Siamo nella mattina del 5 settembre 1698, indietro nel tempo di 321 anni. Una nutrita schiera di alti ufficiali ed aristocratici russi giunge al cospetto dello Zar Pietro I detto “il Grande”, tornato in patria dopo un lunghissimo viaggio attraverso l’Europa occidentale.
Pietro, dopo aver accolto i suoi titolati sudditi, li sorprende con un atto eclatante: impugnato un rasoio inizia a tagliare le folte barbe che ornano quegli austeri visi. Quello stesso giorno emana una legge che prevede la tassazione per possesso di barba. La tassa è variabile a seconda del reddito e riguarda tutti tranne i contadini che vivono lontano dai centri abitati, a patto che essi non pretendano di entrare in città o nella capitale in particolar modo. In tal caso devono provvedere al pagamento del tributo previsto, pena l’immediata rasatura in pubblico. Rasatura in pubblico effettuata su chiunque, portatore di barba, non sia in possesso della particolare “moneta” o “medaglia” (come da figura qui sotto), attestante l’avvenuto pagamento dell’imposta.

Inutile dire che, ritornati ai nostri tempi, questo accaduto storico ci fa sorridere, ma va detto che allora, in Russia, avere una bella barba non era cosa di poco conto, perché essa simboleggiava il senso più ampio della nobiltà dell’uomo. La popolazione, infatti, rimase turbata dalla scelta dello Zar, che restò fermo nella sua decisione attribuendole la volontà di una innovazione culturale.

La normativa rimase in vigore fino al 1772, anno in cui fu abolita niente di meno che da una reggente donna: Caterina II.

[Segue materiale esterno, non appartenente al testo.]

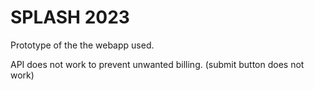 # SPLASH 2023

Prototype of the the webapp used.

API does not work to prevent unwanted billing.
(submit button does not work)
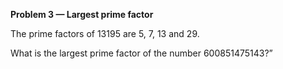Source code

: **Problem 3 — Largest prime factor**

The prime factors of 13195 are 5, 7, 13 and 29.

What is the largest prime factor of the number 600851475143?”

A noi sorge il dubbio che dietro l’istituzione di questa tassa ci fosse solo uno dei tanti espedienti per raccogliere denaro e che ben poco avesse a che fare con la “modernizzazione” del Paese, ma chi può dirlo? Una riflessione però siamo spinti a farla e una domanda ne consegue spontanea: chissà se fra trecento anni, qualcuno si troverà inevitabilmente ad ironizzare su alcune delle tante tasse comunali, di scopo o nazionali che ci ritroviamo a pagare per “modernizzare” il nostro di Paese?